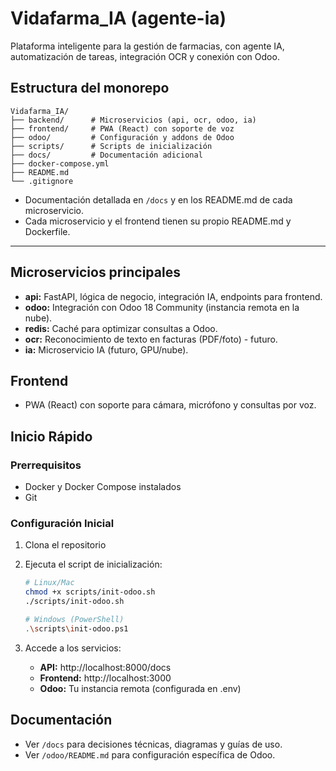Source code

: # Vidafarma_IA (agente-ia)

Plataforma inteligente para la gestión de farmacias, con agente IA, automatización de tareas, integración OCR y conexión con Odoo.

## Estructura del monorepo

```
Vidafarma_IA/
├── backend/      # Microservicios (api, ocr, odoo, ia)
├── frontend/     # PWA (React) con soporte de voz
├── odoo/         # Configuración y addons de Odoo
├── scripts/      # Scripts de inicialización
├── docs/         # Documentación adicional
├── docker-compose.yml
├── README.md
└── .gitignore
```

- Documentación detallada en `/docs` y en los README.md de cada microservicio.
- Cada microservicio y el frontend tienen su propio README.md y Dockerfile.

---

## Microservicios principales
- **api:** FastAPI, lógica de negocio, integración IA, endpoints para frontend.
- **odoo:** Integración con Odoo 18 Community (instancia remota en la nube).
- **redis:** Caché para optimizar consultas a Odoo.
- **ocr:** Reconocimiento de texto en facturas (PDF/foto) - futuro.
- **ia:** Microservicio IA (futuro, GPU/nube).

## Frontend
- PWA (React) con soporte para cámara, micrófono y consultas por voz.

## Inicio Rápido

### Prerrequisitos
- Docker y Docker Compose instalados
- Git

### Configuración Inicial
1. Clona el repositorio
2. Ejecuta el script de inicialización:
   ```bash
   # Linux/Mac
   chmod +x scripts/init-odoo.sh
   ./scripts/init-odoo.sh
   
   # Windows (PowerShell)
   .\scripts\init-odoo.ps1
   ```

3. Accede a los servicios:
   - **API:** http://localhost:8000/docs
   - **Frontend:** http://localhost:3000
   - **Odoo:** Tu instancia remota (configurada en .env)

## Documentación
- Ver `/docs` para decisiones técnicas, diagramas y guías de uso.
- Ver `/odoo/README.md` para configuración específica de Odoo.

*WORK TO COMPLETE*.
Above are the records; copy exactly the lines from the one with "## Documentación" through the final line.

*EXERCISE OUTPUT*.
## Documentación
- Ver `/docs` para decisiones técnicas, diagramas y guías de uso.
- Ver `/odoo/README.md` para configuración específica de Odoo.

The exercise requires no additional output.